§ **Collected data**
§

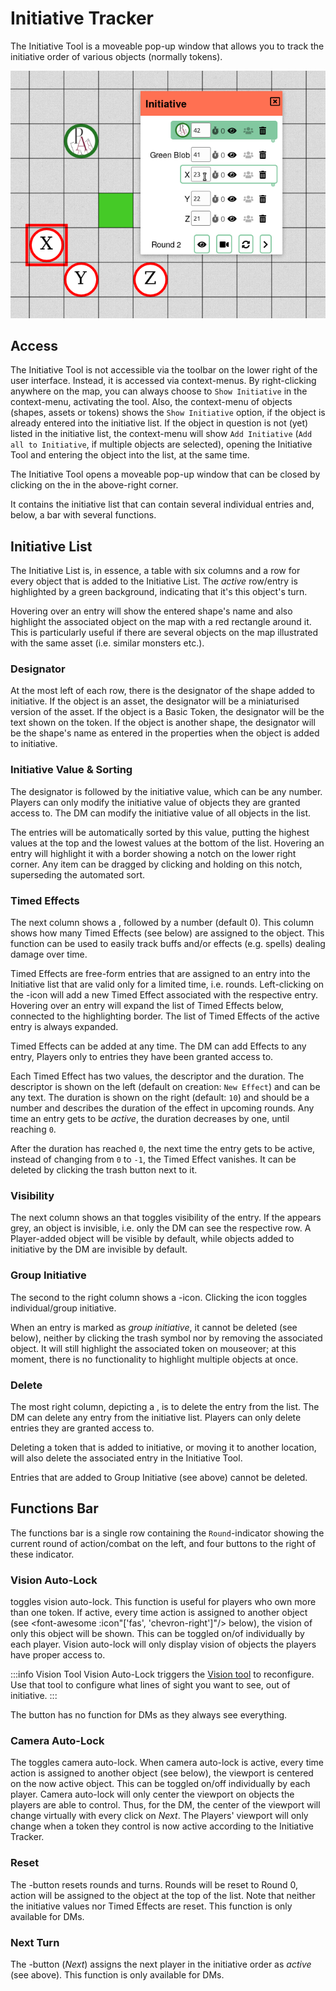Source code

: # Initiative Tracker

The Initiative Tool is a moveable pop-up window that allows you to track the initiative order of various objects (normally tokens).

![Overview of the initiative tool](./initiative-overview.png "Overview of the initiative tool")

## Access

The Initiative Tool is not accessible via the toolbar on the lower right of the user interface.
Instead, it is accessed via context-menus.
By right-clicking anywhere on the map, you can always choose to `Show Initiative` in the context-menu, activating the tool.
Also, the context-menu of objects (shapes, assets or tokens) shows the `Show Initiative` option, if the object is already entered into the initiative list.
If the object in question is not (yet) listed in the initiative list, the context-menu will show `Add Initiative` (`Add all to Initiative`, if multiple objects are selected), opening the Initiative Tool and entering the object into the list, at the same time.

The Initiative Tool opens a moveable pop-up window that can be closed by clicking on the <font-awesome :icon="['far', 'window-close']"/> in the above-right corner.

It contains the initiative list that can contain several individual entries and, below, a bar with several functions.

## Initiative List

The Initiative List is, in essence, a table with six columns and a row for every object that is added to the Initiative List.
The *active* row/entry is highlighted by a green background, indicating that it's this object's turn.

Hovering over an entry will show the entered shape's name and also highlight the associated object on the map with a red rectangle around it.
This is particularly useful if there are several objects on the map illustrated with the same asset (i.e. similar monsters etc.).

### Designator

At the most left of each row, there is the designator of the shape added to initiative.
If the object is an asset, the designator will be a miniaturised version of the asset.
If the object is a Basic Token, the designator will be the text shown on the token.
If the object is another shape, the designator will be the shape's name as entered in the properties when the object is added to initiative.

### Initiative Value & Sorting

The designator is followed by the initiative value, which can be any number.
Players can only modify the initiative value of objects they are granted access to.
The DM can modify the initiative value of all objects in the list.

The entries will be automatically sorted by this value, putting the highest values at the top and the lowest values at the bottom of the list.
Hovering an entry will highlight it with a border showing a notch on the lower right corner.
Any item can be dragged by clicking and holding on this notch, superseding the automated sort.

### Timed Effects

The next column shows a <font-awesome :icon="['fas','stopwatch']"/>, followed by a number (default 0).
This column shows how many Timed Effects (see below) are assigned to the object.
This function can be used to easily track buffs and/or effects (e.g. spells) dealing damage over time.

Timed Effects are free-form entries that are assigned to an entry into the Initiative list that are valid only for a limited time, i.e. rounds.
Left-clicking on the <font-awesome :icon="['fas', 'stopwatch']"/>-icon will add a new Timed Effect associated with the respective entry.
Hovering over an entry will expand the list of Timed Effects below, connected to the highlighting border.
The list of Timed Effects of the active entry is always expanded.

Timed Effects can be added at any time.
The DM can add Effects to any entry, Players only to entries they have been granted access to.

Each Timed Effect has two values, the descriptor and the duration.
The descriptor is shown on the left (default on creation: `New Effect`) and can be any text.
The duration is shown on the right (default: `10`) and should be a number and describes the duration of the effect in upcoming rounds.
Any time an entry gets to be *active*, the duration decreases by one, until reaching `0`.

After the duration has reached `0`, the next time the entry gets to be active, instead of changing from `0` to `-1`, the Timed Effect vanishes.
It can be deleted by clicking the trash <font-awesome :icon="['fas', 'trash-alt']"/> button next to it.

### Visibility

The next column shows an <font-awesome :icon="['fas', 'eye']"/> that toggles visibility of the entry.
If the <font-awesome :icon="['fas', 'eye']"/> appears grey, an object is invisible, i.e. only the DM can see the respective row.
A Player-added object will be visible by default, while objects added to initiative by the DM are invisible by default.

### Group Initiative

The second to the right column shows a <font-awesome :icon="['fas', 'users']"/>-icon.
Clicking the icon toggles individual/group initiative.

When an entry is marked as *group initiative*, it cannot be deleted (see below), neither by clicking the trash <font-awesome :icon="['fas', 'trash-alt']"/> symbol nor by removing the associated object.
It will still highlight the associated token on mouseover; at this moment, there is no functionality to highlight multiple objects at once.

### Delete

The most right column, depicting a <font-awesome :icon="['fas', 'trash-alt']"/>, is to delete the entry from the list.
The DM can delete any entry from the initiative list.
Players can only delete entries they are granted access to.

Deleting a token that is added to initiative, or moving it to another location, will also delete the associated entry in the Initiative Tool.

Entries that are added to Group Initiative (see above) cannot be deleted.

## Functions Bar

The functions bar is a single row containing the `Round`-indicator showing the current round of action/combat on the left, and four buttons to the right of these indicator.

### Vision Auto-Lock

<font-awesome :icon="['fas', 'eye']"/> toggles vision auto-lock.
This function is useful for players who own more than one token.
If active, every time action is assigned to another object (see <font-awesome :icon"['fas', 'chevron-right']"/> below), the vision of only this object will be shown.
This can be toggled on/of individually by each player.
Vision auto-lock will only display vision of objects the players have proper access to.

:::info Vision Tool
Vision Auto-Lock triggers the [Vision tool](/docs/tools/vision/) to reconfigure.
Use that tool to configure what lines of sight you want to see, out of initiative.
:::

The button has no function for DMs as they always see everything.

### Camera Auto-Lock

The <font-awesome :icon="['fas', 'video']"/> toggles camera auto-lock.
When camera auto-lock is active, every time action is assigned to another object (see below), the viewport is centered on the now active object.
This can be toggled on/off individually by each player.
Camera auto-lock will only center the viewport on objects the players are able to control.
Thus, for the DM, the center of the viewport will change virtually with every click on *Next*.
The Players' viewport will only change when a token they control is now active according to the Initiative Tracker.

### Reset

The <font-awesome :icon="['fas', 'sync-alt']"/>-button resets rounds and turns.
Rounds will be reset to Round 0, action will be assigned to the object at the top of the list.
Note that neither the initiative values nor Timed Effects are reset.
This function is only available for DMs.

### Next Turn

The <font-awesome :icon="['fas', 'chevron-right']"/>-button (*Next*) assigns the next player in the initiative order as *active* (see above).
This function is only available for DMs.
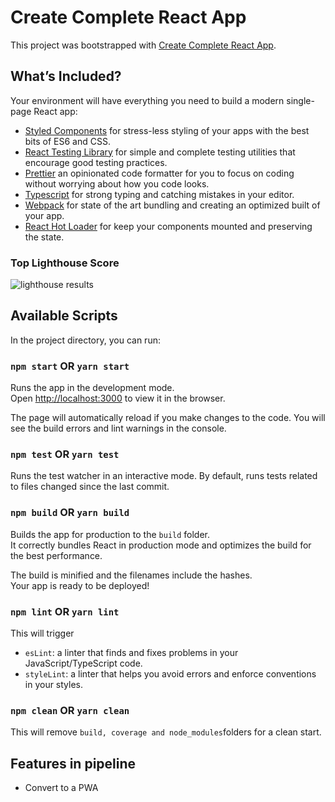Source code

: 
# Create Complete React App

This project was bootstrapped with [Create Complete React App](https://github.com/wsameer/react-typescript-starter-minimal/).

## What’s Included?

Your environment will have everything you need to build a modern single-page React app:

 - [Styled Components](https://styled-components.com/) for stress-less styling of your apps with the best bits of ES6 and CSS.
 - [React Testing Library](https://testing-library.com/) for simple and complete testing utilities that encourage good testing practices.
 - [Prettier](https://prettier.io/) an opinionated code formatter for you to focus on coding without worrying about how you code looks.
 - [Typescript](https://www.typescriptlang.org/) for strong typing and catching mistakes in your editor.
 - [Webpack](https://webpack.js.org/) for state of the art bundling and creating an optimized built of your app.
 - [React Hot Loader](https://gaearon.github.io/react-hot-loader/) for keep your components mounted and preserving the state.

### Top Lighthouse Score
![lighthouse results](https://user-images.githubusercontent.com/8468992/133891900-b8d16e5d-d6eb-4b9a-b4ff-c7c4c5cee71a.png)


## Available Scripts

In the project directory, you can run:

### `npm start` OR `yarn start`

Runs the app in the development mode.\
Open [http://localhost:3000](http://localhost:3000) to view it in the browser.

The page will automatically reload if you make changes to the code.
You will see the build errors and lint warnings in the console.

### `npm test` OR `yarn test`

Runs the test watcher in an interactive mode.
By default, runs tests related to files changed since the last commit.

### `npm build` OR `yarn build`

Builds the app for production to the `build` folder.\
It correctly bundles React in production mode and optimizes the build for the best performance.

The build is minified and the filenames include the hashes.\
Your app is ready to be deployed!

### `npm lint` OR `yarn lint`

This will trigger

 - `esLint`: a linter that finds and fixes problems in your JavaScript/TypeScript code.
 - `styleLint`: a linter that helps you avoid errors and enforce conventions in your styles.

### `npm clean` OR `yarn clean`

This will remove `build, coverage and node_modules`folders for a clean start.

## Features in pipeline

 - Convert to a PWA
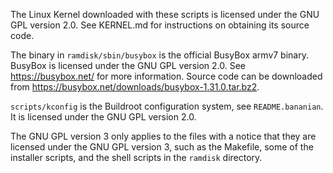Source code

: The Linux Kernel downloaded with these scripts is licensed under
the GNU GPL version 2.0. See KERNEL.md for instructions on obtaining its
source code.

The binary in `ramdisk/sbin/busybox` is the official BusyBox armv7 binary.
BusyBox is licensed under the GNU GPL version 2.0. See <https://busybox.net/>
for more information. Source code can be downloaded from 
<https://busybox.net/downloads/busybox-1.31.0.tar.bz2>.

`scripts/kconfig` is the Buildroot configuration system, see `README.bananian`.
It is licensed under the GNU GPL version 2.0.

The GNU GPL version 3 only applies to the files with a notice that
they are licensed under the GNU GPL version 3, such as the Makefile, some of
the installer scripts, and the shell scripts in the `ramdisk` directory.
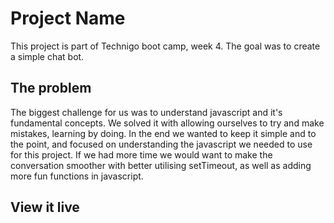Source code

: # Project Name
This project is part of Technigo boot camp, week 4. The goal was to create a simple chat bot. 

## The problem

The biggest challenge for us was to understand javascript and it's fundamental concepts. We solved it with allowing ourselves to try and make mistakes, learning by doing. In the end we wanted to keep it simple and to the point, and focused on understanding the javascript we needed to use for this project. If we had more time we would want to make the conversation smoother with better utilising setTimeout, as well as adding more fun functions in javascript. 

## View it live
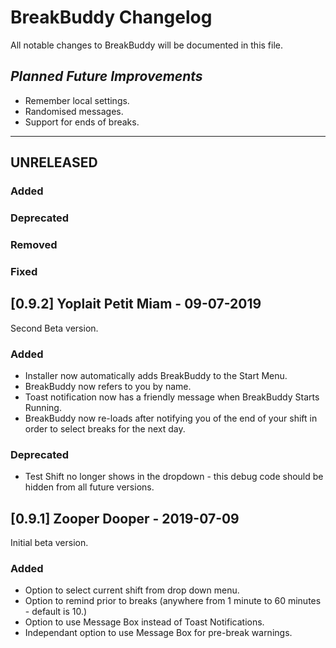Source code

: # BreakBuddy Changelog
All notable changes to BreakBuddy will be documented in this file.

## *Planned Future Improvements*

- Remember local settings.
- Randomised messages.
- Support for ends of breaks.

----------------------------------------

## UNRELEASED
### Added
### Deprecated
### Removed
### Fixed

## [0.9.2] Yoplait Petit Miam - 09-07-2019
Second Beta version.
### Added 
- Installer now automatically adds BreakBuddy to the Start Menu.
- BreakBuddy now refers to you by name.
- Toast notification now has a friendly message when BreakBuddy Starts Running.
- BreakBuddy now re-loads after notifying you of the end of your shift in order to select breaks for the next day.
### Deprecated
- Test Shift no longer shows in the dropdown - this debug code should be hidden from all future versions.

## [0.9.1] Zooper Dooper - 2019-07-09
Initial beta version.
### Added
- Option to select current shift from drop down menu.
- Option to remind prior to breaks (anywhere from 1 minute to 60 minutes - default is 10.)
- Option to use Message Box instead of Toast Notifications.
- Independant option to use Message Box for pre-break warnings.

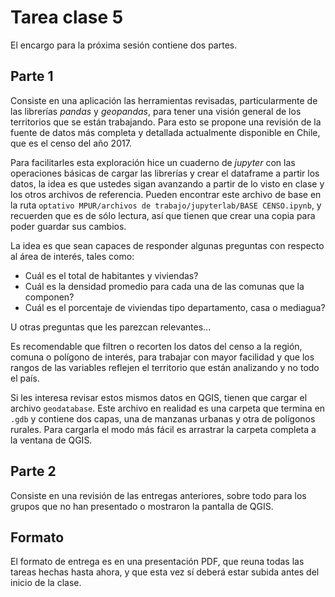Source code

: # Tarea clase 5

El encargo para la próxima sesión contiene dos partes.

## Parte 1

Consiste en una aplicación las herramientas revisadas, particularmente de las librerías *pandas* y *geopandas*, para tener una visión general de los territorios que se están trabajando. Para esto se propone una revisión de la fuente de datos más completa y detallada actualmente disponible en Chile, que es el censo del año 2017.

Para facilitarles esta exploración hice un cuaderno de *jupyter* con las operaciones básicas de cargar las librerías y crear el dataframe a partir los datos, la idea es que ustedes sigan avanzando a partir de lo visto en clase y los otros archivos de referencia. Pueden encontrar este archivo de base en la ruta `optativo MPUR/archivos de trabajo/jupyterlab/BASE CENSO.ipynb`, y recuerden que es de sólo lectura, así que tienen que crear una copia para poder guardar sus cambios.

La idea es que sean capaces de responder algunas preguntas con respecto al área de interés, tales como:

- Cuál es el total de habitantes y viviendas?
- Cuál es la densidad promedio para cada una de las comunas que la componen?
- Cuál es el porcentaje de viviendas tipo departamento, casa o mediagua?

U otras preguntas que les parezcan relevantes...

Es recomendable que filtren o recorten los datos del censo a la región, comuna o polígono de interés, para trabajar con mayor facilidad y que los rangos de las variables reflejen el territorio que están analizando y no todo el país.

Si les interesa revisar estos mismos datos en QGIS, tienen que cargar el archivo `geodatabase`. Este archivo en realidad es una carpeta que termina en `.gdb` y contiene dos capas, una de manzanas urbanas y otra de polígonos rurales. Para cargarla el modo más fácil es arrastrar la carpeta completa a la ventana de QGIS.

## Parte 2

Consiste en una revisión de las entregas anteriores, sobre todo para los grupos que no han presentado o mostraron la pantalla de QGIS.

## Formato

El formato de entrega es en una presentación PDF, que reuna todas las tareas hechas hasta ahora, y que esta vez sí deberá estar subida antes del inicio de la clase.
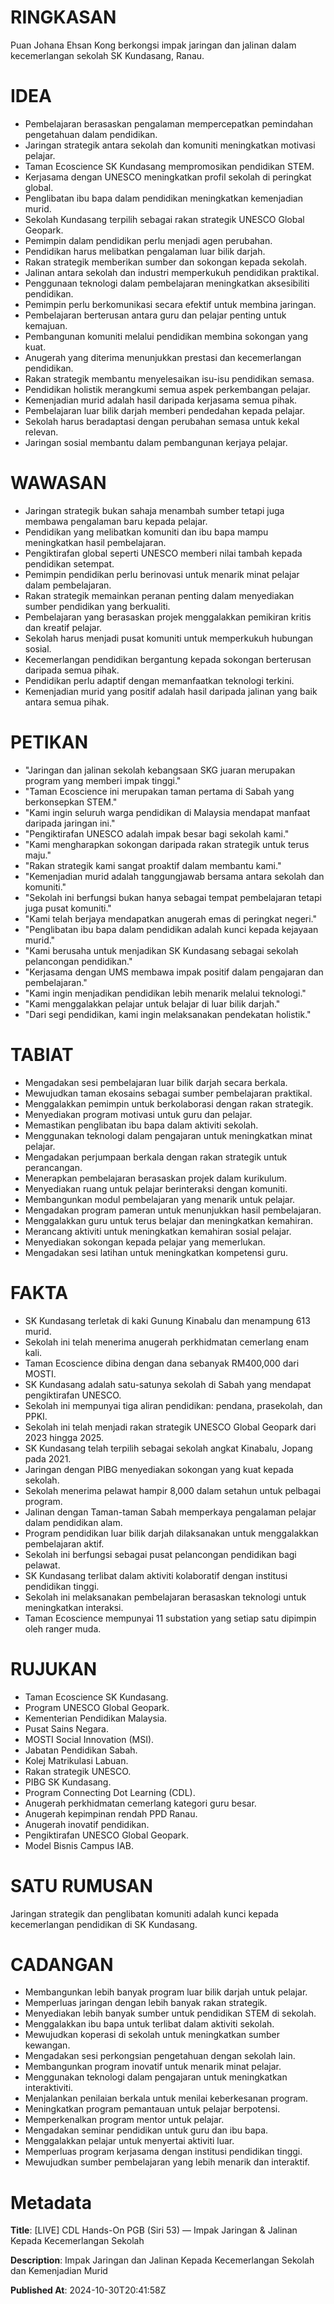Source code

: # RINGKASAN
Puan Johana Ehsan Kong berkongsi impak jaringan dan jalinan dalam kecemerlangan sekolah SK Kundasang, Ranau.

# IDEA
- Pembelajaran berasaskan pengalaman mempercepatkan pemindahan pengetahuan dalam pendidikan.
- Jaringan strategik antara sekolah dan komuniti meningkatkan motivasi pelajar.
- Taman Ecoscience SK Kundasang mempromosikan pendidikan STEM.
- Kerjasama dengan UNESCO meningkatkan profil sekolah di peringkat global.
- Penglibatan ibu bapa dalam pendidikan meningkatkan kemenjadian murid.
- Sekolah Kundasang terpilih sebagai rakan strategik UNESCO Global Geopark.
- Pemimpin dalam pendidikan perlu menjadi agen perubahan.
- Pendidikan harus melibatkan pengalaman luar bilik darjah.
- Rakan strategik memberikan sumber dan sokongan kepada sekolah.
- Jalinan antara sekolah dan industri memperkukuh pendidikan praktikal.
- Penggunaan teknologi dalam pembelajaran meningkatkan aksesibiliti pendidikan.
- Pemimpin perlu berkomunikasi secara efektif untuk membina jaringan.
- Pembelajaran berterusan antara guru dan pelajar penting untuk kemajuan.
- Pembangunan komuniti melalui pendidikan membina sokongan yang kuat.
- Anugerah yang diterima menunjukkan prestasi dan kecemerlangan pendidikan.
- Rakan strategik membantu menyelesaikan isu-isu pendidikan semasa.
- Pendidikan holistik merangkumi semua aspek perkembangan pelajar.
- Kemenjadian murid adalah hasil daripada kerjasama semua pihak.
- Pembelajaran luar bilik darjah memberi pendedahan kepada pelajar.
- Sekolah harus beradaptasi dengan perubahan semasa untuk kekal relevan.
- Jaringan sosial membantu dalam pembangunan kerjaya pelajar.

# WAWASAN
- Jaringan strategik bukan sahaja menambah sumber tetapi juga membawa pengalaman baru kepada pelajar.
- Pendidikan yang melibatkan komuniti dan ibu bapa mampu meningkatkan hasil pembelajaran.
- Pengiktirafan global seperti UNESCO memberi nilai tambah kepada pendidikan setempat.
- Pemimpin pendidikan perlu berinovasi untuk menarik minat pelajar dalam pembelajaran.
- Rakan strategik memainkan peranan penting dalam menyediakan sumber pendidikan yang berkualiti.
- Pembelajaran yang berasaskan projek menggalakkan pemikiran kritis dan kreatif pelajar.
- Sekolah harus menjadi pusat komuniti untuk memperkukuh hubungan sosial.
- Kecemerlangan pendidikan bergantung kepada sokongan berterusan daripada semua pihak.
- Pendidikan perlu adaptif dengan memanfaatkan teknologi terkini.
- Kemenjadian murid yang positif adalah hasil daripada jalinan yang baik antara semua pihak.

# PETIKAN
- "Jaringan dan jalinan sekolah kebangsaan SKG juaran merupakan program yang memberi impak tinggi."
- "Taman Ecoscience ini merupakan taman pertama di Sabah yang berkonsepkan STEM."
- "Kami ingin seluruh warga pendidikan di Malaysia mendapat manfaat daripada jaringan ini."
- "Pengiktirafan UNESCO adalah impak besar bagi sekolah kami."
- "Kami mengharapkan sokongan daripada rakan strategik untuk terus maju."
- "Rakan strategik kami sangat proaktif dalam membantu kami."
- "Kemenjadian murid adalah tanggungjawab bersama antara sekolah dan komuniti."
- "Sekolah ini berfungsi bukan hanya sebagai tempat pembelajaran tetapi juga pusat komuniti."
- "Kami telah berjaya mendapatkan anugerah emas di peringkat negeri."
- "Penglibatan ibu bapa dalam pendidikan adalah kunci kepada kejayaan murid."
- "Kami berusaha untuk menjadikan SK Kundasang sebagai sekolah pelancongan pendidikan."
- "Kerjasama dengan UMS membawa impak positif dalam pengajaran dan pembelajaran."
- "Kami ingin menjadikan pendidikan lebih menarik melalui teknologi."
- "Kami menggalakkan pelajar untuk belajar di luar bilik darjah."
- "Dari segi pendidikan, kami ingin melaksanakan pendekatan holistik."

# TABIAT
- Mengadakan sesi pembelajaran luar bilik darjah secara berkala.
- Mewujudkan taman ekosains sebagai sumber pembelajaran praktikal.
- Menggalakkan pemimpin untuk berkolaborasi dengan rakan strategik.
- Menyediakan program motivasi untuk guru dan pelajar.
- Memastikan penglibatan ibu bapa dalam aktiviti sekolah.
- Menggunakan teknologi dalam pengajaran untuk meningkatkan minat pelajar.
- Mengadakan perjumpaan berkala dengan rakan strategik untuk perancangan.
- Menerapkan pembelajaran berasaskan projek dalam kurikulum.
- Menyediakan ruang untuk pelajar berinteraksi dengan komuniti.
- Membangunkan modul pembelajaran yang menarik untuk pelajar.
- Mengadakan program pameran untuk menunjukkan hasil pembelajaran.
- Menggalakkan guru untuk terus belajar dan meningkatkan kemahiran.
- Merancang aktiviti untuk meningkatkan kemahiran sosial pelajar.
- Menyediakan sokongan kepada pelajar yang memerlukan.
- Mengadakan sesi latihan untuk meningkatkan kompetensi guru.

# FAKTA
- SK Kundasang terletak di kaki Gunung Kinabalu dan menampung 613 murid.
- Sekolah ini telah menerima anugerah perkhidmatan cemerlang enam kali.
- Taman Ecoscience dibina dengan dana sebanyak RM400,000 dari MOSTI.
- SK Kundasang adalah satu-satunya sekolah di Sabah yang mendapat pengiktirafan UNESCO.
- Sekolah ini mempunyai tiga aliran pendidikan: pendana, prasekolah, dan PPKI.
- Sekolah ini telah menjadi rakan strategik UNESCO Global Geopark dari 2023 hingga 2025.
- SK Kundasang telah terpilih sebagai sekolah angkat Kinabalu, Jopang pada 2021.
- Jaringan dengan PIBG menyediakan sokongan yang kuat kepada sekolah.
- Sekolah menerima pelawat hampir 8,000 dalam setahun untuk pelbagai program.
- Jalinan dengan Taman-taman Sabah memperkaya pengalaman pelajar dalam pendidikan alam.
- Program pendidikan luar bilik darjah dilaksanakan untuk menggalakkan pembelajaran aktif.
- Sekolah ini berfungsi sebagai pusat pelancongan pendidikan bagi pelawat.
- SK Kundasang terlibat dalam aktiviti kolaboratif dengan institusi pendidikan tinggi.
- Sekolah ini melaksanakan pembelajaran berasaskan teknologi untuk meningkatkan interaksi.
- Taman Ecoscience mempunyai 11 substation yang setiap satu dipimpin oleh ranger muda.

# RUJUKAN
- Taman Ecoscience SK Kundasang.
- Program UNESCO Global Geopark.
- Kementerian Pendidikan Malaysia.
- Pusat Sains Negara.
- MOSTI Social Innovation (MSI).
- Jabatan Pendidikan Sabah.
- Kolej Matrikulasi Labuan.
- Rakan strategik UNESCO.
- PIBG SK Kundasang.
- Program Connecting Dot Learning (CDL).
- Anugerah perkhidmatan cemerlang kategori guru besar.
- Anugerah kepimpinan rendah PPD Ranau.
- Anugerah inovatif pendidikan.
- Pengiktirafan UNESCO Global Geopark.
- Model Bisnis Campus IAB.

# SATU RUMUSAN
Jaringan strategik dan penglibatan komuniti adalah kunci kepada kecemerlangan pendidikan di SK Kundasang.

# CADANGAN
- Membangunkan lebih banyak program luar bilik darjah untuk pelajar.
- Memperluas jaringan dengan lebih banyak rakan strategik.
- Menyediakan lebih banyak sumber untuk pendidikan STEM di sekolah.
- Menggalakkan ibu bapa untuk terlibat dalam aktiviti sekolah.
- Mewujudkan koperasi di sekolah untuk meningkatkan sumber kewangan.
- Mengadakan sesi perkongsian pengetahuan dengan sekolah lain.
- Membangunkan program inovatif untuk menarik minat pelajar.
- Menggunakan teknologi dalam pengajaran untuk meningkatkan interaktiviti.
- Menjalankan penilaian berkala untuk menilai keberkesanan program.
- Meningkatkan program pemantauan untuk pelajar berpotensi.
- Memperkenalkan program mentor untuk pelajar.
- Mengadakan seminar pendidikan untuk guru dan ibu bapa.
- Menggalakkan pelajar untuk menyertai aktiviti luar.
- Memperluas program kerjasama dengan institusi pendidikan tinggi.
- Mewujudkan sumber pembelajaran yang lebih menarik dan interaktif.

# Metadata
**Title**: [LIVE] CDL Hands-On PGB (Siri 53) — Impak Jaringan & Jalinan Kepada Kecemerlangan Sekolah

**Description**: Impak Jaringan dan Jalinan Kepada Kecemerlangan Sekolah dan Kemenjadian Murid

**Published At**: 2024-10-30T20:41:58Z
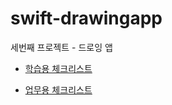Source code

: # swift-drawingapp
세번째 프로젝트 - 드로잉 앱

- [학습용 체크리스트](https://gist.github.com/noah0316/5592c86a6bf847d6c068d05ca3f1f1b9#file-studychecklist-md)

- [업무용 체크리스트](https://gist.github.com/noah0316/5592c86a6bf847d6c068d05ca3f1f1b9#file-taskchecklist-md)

§

§ **REQUIRED ACTION**
Reproduce every line of the records containing the string "preguntas".

§ **TASK OUTPUT**
La idea es que sean capaces de responder algunas preguntas con respecto al área de interés, tales como:
U otras preguntas que les parezcan relevantes...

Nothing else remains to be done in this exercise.